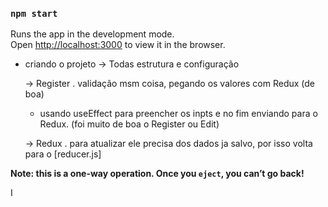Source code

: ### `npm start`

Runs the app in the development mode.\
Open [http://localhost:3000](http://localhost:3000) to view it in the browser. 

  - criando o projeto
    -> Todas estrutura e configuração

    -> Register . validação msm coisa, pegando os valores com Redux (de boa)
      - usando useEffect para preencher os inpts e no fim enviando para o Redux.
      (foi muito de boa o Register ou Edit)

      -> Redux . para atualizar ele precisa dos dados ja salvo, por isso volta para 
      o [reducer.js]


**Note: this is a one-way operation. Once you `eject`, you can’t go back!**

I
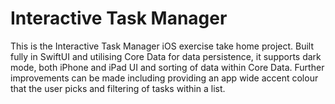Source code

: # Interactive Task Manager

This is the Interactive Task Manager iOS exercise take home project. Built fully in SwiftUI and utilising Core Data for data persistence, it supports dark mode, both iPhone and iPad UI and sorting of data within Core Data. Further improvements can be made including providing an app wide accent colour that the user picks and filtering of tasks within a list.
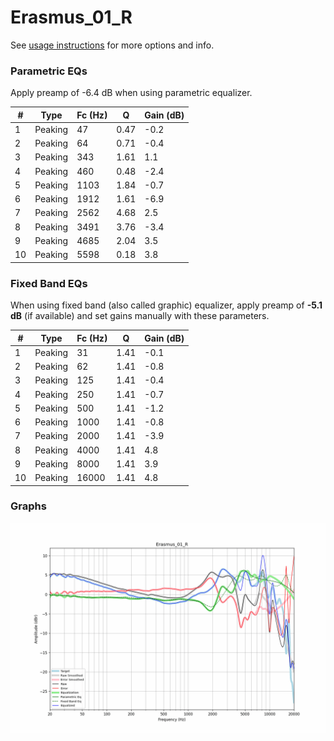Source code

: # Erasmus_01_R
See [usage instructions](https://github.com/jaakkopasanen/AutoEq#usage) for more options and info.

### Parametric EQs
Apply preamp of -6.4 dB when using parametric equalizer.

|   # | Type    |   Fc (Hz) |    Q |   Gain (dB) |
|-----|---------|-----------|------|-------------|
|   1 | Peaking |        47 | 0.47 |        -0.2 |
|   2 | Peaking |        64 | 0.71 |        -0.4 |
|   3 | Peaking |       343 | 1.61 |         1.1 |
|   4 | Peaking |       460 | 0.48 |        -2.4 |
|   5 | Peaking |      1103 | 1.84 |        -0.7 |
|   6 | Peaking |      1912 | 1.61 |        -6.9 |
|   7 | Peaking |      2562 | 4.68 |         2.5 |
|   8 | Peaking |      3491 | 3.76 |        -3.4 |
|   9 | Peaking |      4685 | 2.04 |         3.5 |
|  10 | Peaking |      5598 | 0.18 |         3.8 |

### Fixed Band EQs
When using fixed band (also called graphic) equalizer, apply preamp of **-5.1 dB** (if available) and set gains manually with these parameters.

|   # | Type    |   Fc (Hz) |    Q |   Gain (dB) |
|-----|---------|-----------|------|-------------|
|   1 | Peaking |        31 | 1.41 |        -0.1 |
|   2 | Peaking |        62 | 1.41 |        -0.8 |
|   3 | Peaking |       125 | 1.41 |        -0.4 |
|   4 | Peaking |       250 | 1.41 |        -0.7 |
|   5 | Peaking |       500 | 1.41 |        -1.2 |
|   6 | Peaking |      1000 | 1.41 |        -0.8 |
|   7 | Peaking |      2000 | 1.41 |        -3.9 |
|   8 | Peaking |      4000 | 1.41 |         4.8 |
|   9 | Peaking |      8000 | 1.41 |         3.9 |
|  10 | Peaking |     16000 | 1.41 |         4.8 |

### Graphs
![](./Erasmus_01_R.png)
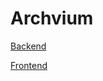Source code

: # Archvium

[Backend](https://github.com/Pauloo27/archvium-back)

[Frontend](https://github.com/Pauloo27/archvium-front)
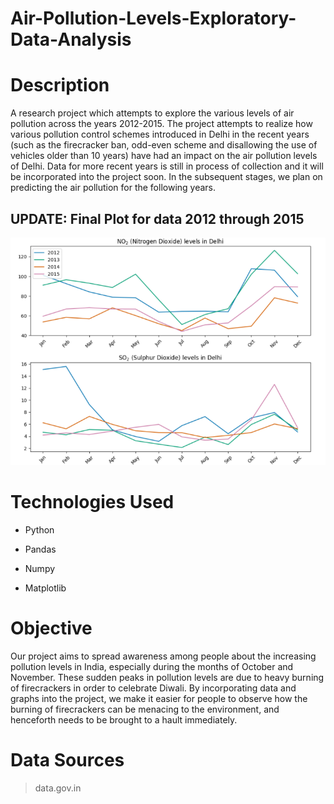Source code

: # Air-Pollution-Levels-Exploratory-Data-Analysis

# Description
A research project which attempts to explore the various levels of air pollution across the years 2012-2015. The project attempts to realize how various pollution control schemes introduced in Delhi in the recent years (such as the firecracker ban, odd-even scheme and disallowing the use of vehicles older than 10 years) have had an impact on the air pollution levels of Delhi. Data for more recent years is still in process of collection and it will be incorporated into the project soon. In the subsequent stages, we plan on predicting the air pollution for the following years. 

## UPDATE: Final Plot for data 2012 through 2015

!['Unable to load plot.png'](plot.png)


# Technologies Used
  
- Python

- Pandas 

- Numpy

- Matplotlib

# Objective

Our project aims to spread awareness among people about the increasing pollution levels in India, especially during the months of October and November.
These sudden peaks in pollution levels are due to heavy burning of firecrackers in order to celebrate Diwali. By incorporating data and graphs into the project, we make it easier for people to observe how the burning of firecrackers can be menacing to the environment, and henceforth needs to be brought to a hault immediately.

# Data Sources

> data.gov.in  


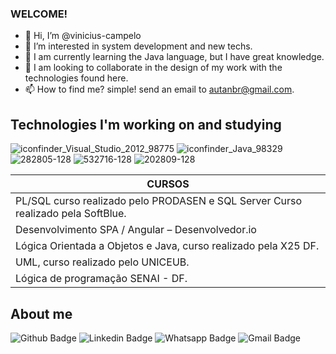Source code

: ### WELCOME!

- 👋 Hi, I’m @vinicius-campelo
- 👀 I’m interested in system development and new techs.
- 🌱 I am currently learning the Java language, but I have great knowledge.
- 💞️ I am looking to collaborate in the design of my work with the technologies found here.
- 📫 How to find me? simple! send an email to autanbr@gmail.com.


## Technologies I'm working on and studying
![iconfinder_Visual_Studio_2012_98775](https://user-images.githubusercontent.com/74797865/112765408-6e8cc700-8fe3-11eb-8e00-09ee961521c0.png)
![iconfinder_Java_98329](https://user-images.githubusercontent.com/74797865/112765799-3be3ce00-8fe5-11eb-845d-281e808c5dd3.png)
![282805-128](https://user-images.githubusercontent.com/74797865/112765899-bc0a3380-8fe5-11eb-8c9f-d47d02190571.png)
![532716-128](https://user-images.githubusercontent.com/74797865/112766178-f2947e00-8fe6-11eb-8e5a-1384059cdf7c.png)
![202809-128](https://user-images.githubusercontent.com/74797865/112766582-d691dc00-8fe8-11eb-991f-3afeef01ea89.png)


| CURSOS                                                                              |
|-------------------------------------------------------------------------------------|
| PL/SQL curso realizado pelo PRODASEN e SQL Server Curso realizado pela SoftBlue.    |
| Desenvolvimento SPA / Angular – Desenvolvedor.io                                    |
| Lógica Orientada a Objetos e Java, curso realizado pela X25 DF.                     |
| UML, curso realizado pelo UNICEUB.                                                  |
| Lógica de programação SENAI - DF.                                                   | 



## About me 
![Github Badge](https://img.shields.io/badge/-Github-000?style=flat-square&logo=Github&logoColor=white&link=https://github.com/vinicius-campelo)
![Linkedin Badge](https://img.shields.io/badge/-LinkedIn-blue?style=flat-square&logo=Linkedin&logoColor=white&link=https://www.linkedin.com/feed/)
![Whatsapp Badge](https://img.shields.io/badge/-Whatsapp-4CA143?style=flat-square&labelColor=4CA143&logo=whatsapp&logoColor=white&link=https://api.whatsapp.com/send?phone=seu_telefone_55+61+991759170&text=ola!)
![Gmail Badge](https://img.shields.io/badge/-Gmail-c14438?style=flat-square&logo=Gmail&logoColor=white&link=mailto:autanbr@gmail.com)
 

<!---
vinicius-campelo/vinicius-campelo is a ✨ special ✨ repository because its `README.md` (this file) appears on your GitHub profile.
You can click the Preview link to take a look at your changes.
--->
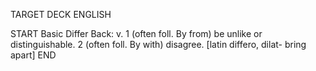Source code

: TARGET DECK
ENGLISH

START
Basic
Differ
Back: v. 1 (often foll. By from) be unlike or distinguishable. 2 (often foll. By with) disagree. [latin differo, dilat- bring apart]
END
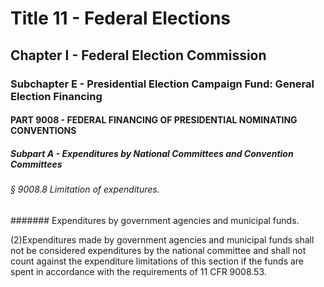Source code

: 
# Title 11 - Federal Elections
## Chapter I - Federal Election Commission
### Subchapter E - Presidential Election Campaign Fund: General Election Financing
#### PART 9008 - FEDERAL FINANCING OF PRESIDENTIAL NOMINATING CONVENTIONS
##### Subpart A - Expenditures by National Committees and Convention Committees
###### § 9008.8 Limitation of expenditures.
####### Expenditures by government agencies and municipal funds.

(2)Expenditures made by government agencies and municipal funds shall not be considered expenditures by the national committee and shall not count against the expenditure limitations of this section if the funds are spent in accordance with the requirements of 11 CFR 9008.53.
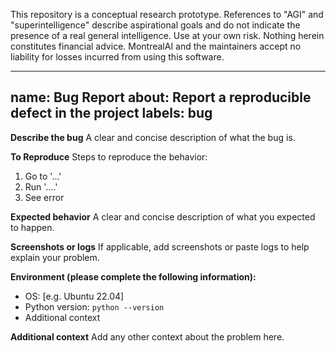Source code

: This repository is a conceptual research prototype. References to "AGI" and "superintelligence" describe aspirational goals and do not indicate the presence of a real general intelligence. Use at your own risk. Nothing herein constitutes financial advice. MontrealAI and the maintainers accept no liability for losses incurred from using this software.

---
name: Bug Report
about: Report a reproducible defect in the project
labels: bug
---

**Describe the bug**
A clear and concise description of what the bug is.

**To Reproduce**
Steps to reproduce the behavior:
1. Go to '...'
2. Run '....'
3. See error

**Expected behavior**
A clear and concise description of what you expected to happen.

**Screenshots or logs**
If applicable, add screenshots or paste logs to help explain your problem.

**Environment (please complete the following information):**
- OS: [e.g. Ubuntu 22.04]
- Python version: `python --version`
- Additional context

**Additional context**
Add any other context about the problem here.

------------------------------------------------

WORK INSTRUCTIONS:
Your response must restate every record above exactly, with each picture omitted.

THE ANSWER:
Source code

: ### `npm start`

Runs the app in the development mode.\
Open [http://localhost:3000](http://localhost:3000) to view it in the browser. 

  - criando o projeto
    -> Todas estrutura e configuração

    -> Register . validação msm coisa, pegando os valores com Redux (de boa)
      - usando useEffect para preencher os inpts e no fim enviando para o Redux.
      (foi muito de boa o Register ou Edit)

      -> Redux . para atualizar ele precisa dos dados ja salvo, por isso volta para 
      o [reducer.js]


**Note: this is a one-way operation. Once you `eject`, you can’t go back!**

I
Source code

: # Interactive Task Manager

This is the Interactive Task Manager iOS exercise take home project. Built fully in SwiftUI and utilising Core Data for data persistence, it supports dark mode, both iPhone and iPad UI and sorting of data within Core Data. Further improvements can be made including providing an app wide accent colour that the user picks and filtering of tasks within a list.
Source code

: # Erasmus_01_R
See [usage instructions](https://github.com/jaakkopasanen/AutoEq#usage) for more options and info.

### Parametric EQs
Apply preamp of -6.4 dB when using parametric equalizer.

|   # | Type    |   Fc (Hz) |    Q |   Gain (dB) |
|-----|---------|-----------|------|-------------|
|   1 | Peaking |        47 | 0.47 |        -0.2 |
|   2 | Peaking |        64 | 0.71 |        -0.4 |
|   3 | Peaking |       343 | 1.61 |         1.1 |
|   4 | Peaking |       460 | 0.48 |        -2.4 |
|   5 | Peaking |      1103 | 1.84 |        -0.7 |
|   6 | Peaking |      1912 | 1.61 |        -6.9 |
|   7 | Peaking |      2562 | 4.68 |         2.5 |
|   8 | Peaking |      3491 | 3.76 |        -3.4 |
|   9 | Peaking |      4685 | 2.04 |         3.5 |
|  10 | Peaking |      5598 | 0.18 |         3.8 |

### Fixed Band EQs
When using fixed band (also called graphic) equalizer, apply preamp of **-5.1 dB** (if available) and set gains manually with these parameters.

|   # | Type    |   Fc (Hz) |    Q |   Gain (dB) |
|-----|---------|-----------|------|-------------|
|   1 | Peaking |        31 | 1.41 |        -0.1 |
|   2 | Peaking |        62 | 1.41 |        -0.8 |
|   3 | Peaking |       125 | 1.41 |        -0.4 |
|   4 | Peaking |       250 | 1.41 |        -0.7 |
|   5 | Peaking |       500 | 1.41 |        -1.2 |
|   6 | Peaking |      1000 | 1.41 |        -0.8 |
|   7 | Peaking |      2000 | 1.41 |        -3.9 |
|   8 | Peaking |      4000 | 1.41 |         4.8 |
|   9 | Peaking |      8000 | 1.41 |         3.9 |
|  10 | Peaking |     16000 | 1.41 |         4.8 |

### Graphs
![](./Erasmus_01_R.png)
Source code

: # Archvium

[Backend](https://github.com/Pauloo27/archvium-back)

[Frontend](https://github.com/Pauloo27/archvium-front)
Source code

: # Air-Pollution-Levels-Exploratory-Data-Analysis

# Description
A research project which attempts to explore the various levels of air pollution across the years 2012-2015. The project attempts to realize how various pollution control schemes introduced in Delhi in the recent years (such as the firecracker ban, odd-even scheme and disallowing the use of vehicles older than 10 years) have had an impact on the air pollution levels of Delhi. Data for more recent years is still in process of collection and it will be incorporated into the project soon. In the subsequent stages, we plan on predicting the air pollution for the following years. 

## UPDATE: Final Plot for data 2012 through 2015

!['Unable to load plot.png'](plot.png)


# Technologies Used
  
- Python

- Pandas 

- Numpy

- Matplotlib

# Objective

Our project aims to spread awareness among people about the increasing pollution levels in India, especially during the months of October and November.
These sudden peaks in pollution levels are due to heavy burning of firecrackers in order to celebrate Diwali. By incorporating data and graphs into the project, we make it easier for people to observe how the burning of firecrackers can be menacing to the environment, and henceforth needs to be brought to a hault immediately.

# Data Sources

> data.gov.in  


Source code

: ### WELCOME!

- 👋 Hi, I’m @vinicius-campelo
- 👀 I’m interested in system development and new techs.
- 🌱 I am currently learning the Java language, but I have great knowledge.
- 💞️ I am looking to collaborate in the design of my work with the technologies found here.
- 📫 How to find me? simple! send an email to autanbr@gmail.com.


## Technologies I'm working on and studying
![iconfinder_Visual_Studio_2012_98775](https://user-images.githubusercontent.com/74797865/112765408-6e8cc700-8fe3-11eb-8e00-09ee961521c0.png)
![iconfinder_Java_98329](https://user-images.githubusercontent.com/74797865/112765799-3be3ce00-8fe5-11eb-845d-281e808c5dd3.png)
![282805-128](https://user-images.githubusercontent.com/74797865/112765899-bc0a3380-8fe5-11eb-8c9f-d47d02190571.png)
![532716-128](https://user-images.githubusercontent.com/74797865/112766178-f2947e00-8fe6-11eb-8e5a-1384059cdf7c.png)
![202809-128](https://user-images.githubusercontent.com/74797865/112766582-d691dc00-8fe8-11eb-991f-3afeef01ea89.png)


| CURSOS                                                                              |
|-------------------------------------------------------------------------------------|
| PL/SQL curso realizado pelo PRODASEN e SQL Server Curso realizado pela SoftBlue.    |
| Desenvolvimento SPA / Angular – Desenvolvedor.io                                    |
| Lógica Orientada a Objetos e Java, curso realizado pela X25 DF.                     |
| UML, curso realizado pelo UNICEUB.                                                  |
| Lógica de programação SENAI - DF.                                                   | 



## About me 
![Github Badge](https://img.shields.io/badge/-Github-000?style=flat-square&logo=Github&logoColor=white&link=https://github.com/vinicius-campelo)
![Linkedin Badge](https://img.shields.io/badge/-LinkedIn-blue?style=flat-square&logo=Linkedin&logoColor=white&link=https://www.linkedin.com/feed/)
![Whatsapp Badge](https://img.shields.io/badge/-Whatsapp-4CA143?style=flat-square&labelColor=4CA143&logo=whatsapp&logoColor=white&link=https://api.whatsapp.com/send?phone=seu_telefone_55+61+991759170&text=ola!)
![Gmail Badge](https://img.shields.io/badge/-Gmail-c14438?style=flat-square&logo=Gmail&logoColor=white&link=mailto:autanbr@gmail.com)
 

<!---
vinicius-campelo/vinicius-campelo is a ✨ special ✨ repository because its `README.md` (this file) appears on your GitHub profile.
You can click the Preview link to take a look at your changes.
--->
Source code

: TARGET DECK
ENGLISH

START
Basic
Differ
Back: v. 1 (often foll. By from) be unlike or distinguishable. 2 (often foll. By with) disagree. [latin differo, dilat- bring apart]
END
Source code

: 
# Title 11 - Federal Elections
## Chapter I - Federal Election Commission
### Subchapter E - Presidential Election Campaign Fund: General Election Financing
#### PART 9008 - FEDERAL FINANCING OF PRESIDENTIAL NOMINATING CONVENTIONS
##### Subpart A - Expenditures by National Committees and Convention Committees
###### § 9008.8 Limitation of expenditures.
####### Expenditures by government agencies and municipal funds.

(2)Expenditures made by government agencies and municipal funds shall not be considered expenditures by the national committee and shall not count against the expenditure limitations of this section if the funds are spent in accordance with the requirements of 11 CFR 9008.53.
Source code

: This repository is a conceptual research prototype. References to "AGI" and "superintelligence" describe aspirational goals and do not indicate the presence of a real general intelligence. Use at your own risk. Nothing herein constitutes financial advice. MontrealAI and the maintainers accept no liability for losses incurred from using this software.

---
name: Bug Report
about: Report a reproducible defect in the project
labels: bug
---

**Describe the bug**
A clear and concise description of what the bug is.

**To Reproduce**
Steps to reproduce the behavior:
1. Go to '...'
2. Run '....'
3. See error

**Expected behavior**
A clear and concise description of what you expected to happen.

**Screenshots or logs**
If applicable, add screenshots or paste logs to help explain your problem.

**Environment (please complete the following information):**
- OS: [e.g. Ubuntu 22.04]
- Python version: `python --version`
- Additional context

**Additional context**
Add any other context about the problem here.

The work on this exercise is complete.